Barry remembered that the Galvins intended to emigrate once the baby was born.

"Miss Hagerty'll be in tomorrow. She'll make sure you and the wee one are all right, and Maureen, if you're worried about anything, give us a call." 

"I will."

"Now," said O'Reilly, "we'd better be going. Doctor Laverty could use a bath and a change of shirt. He's off somewhere tonight." Barry nearly dropped the bag he was carrying. In the excitement of the delivery, the terror that things could go wrong in his inexperienced hands, and the jubilation that everything had turned out perfectly, he had completely forgotten about Patricia. "You run on, Doctor Laverty," said Maureen. "You did grand, so you did, and Doctor O'Reilly, I don't know how you fixed it, but Seamus'll be tickled pink that it is the wee boy you promised us." How in hell, Barry wondered, could O'Reilly promise anybody what the sex of an unborn baby would be?

As soon as they were back in the car, Barry asked. O'Reilly grinned. "That's one of the few useful things my predecessor taught me. The first time they come in to find out if they're pregnant, you ask them what they want."
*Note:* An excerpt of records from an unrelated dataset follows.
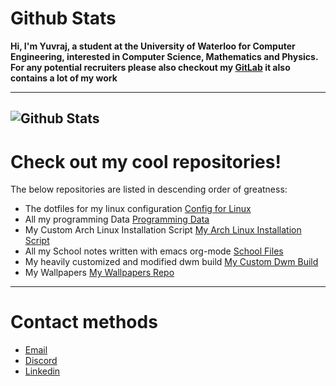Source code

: # Github Stats  
**Hi, I'm Yuvraj, a student at the University of Waterloo for Computer Engineering, interested in Computer Science, Mathematics and Physics.**
&nbsp;  
**For any potential recruiters please also checkout my [GitLab](https://gitlab.com/yuvibirdi/) it also contains a lot of my work**

---
![Github Stats](https://greptile-stats.vercel.app/api/widget/yuvibirdi/stats)
---

# Check out my cool repositories!
The below repositories are listed in descending order of greatness:

* The dotfiles for my linux configuration [Config for Linux](https://gitlab.com/yuvibirdi/dotfiles-backup)
* All my programming Data  [Programming Data](https://gitlab.com/yuvibirdi/programming)
* My Custom Arch Linux Installation Script  [My Arch Linux Installation Script](https://github.com/yuvibirdi/arch-installer)
* All my School notes written with emacs org-mode [School Files](https://gitlab.com/yuvibirdi/school)
* My heavily customized and modified dwm build [My Custom Dwm Build](https://gitlab.com/yuvibirdi/school)
* My Wallpapers [My Wallpapers Repo](https://gitlab.com/yuvibirdi/Wallpapers)

---

# Contact methods

* <a href = "mailto: yb@yuvibirdi.com">Email</a>
* [Discord](ystdin)
* [Linkedin](https://www.linkedin.com/in/ystdin)
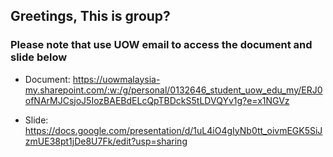 ## Greetings, This is group?

### Please note that use UOW email to access the document and slide below

* Document: https://uowmalaysia-my.sharepoint.com/:w:/g/personal/0132646_student_uow_edu_my/ERJ0ofNArMJCsjoJ5IozBAEBdELcQpTBDckS5tLDVQYv1g?e=x1NGVz

* Slide: https://docs.google.com/presentation/d/1uL4iO4gIyNb0tt_oivmEGK5SiJzmUE38pt1jDe8U7Fk/edit?usp=sharing
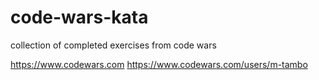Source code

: # code-wars-kata
collection of completed exercises from code wars

https://www.codewars.com
https://www.codewars.com/users/m-tambo
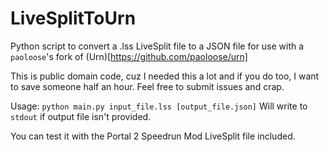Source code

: # LiveSplitToUrn
Python script to convert a .lss LiveSplit file to a JSON file for use with a `paoloose`'s fork of (Urn)[https://github.com/paoloose/urn]

This is public domain code, cuz I needed this a lot and if you do too, I want to save someone half an hour.
Feel free to submit issues and crap.

Usage: `python main.py input_file.lss [output_file.json]`
Will write to `stdout` if output file isn't provided.

You can test it with the Portal 2 Speedrun Mod LiveSplit file included.
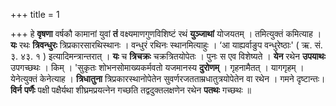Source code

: +++
title = 1

+++
हे **वृषणा** वर्षकौ कामानां युवां **तं** वक्ष्यमाणगुणविशिष्टं रथं **युञ्जाथां** योजयतम् । तमित्युक्तं कमित्याह । **यः** रथः **त्रिवन्धुरः** त्रिप्रकारसारथिस्थानः । वन्धुरं रथिनः स्थानमित्याहुः । ‘आ याह्यर्वाङुप वन्धुरेष्ठाः' ( ऋ. सं. ३. ४३. १ ) इत्यादिमन्त्रान्तरात् । **यः** च **त्रिचक्रः** चक्रत्रितयोपेतः । पुनः स एव विशेष्यते । **येन** रथेन **उपयाथः** उपगच्छथः । किम् । 'सुकृतः शोभनसोमाख्यकर्मवतो यजमानस्य **दुरोणम्** । गृहनामैतत् । यागगृहम् । येनेत्युक्तं केनेत्याह । **त्रिधातुना** त्रिप्रकारस्थानोपेतेन सुवर्णरजतताम्रधातुत्रयोपेतेन वा रथेन । गमने दृष्टान्तः। **विर्न** **पर्णैः** पक्षी पक्षैर्यथा शीघ्रमप्रयत्नेन गच्छति तद्वदुक्तलक्षणेन रथेन **पतथः** गच्छथः ॥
"But we can't do anything about it."

"I know that, so you write down the opposite in the record." 

"I don't understand."

"Look, say Mrs. Hucklebottom comes in in her third month and tells you she wants a boy. You write 'girl' in the record." Barry frowned.
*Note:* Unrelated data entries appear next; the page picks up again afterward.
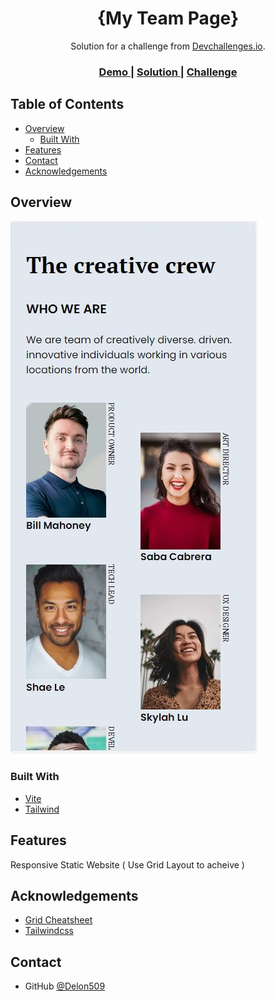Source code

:<!-- Please update value in the {}  -->

<h1 align="center">{My Team Page}</h1>

<div align="center">
   Solution for a challenge from  <a href="http://devchallenges.io" target="_blank">Devchallenges.io</a>.
</div>

<div align="center">
  <h3>
    <a href="https://delon509.github.io/devChallenge/responsiveWebDeveloper/myTeamPage/dist/index.html">
      Demo
    </a>
    <span> | </span>
    <a href="https://github.com/Delon509/devChallenge/tree/master/responsiveWebDeveloper/myTeamPage">
      Solution
    </a>
    <span> | </span>
    <a href="https://devchallenges.io/challenges/hhmesazsqgKXrTkYkt0U">
      Challenge
    </a>
  </h3>
</div>

<!-- TABLE OF CONTENTS -->

## Table of Contents

- [Overview](#overview)
  - [Built With](#built-with)
- [Features](#features)
- [Contact](#contact)
- [Acknowledgements](#acknowledgements)

<!-- OVERVIEW -->

## Overview

![screenshot](https://github.com/Delon509/devChallenge/blob/master/responsiveWebDeveloper/myTeamPage/MyTeamPageDemo.JPG)

### Built With

<!-- This section should list any major frameworks that you built your project using. Here are a few examples.-->

- [Vite](https://vitejs.dev/)
- [Tailwind](https://tailwindcss.com/)

## Features

Responsive Static Website ( Use Grid Layout to acheive )

## Acknowledgements

<!-- This section should list any articles or add-ons/plugins that helps you to complete the project. This is optional but it will help you in the future. For exmpale -->

- [Grid Cheatsheet](https://grid.malven.co/)
- [Tailwindcss](https://tailwindcss.com/)

## Contact

- GitHub [@Delon509](https://github.com/Delon509)
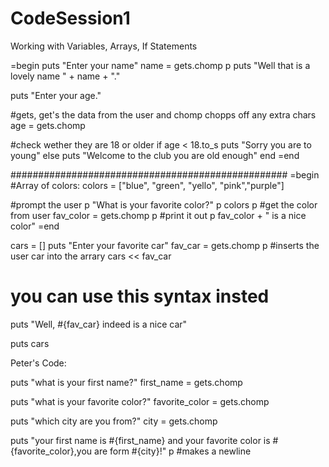 CodeSession1
============

Working with Variables, Arrays, If Statements


=begin
puts "Enter your name"
name = gets.chomp
p
puts "Well that is a lovely name " + name + "."

puts "Enter your age."

#gets, get's the data from the user and chomp chopps off any extra chars
age = gets.chomp

#check wether they are 18 or older
if age < 18.to_s
	puts "Sorry you are to young"
else 
	puts "Welcome to the club you are old enough"
end
=end

##################################################
=begin
#Array of colors:
colors = ["blue", "green", "yello", "pink","purple"]

#prompt the user 
p "What is your favorite color?"
p colors 
p
#get the color from user
fav_color = gets.chomp
p
#print it out
p fav_color + " is a nice color"
=end


cars = []
puts "Enter your favorite car"
fav_car = gets.chomp
p
#inserts the user car into the arrary
cars << fav_car
# you can use this syntax insted
puts "Well, #{fav_car} indeed is a nice car"

puts  cars


Peter's Code:

puts "what is your first name?"
first_name = gets.chomp

puts "what is your favorite color?"
favorite_color = gets.chomp

puts "which city are you from?"
city = gets.chomp

puts "your first name is #{first_name} and your favorite color is  #{favorite_color},you are form  #{city}!" 
p #makes a newline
"Six months later if baby Hucklebottom is a bouncing boy, Mrs. H. is delighted."

"But what if she has a girl?"

"You show her the six-month-old record. What's written in it?" 

"Girl."

"Exactly. You tell Mrs. H. you're very sorry, but she must have forgotten what she asked for when she saw you first." 

"But that's dishonest."

"Indeed it is, but I've yet to meet a new mother who really cared about the sex of the child as long as it had all its fingers and toes, and it works wonders for your reputation."

Barry sniffed.

"Sniff away, son, but half of curing folks is getting them to have faith in their healer. . . . Sometimes we doctors aren't much better than a bunch of Druids. We might as well be casting the runes and chanting incantations to Lugh or Morrigan or any of the other old Celtic gods."

Barry recognized the truth of what O'Reilly had said, but every year new discoveries were made. If Jonas Salk had discovered his vaccine just three years sooner, Patricia and all the other victims of the 1951 polio epidemic need not have suffered. Since 1953 they'd known about the link between smoking and lung cancer. New antibiotics appeared regularly. O'Reilly must surely see that. "But there is so much we can do that works," Barry countered. 

"Thank God for that. But the whole thing still hangs on having the customers believe we know what we're doing . . . And if they think you're special, they're more likely to heed your advice, and anyway, unless it's something really serious, time cures most of them. Ambroise Pare had it right four hundred years ago. He said, 'I dressed the wound, but God cured the patient.'" When O'Reilly said, "cured the patient," 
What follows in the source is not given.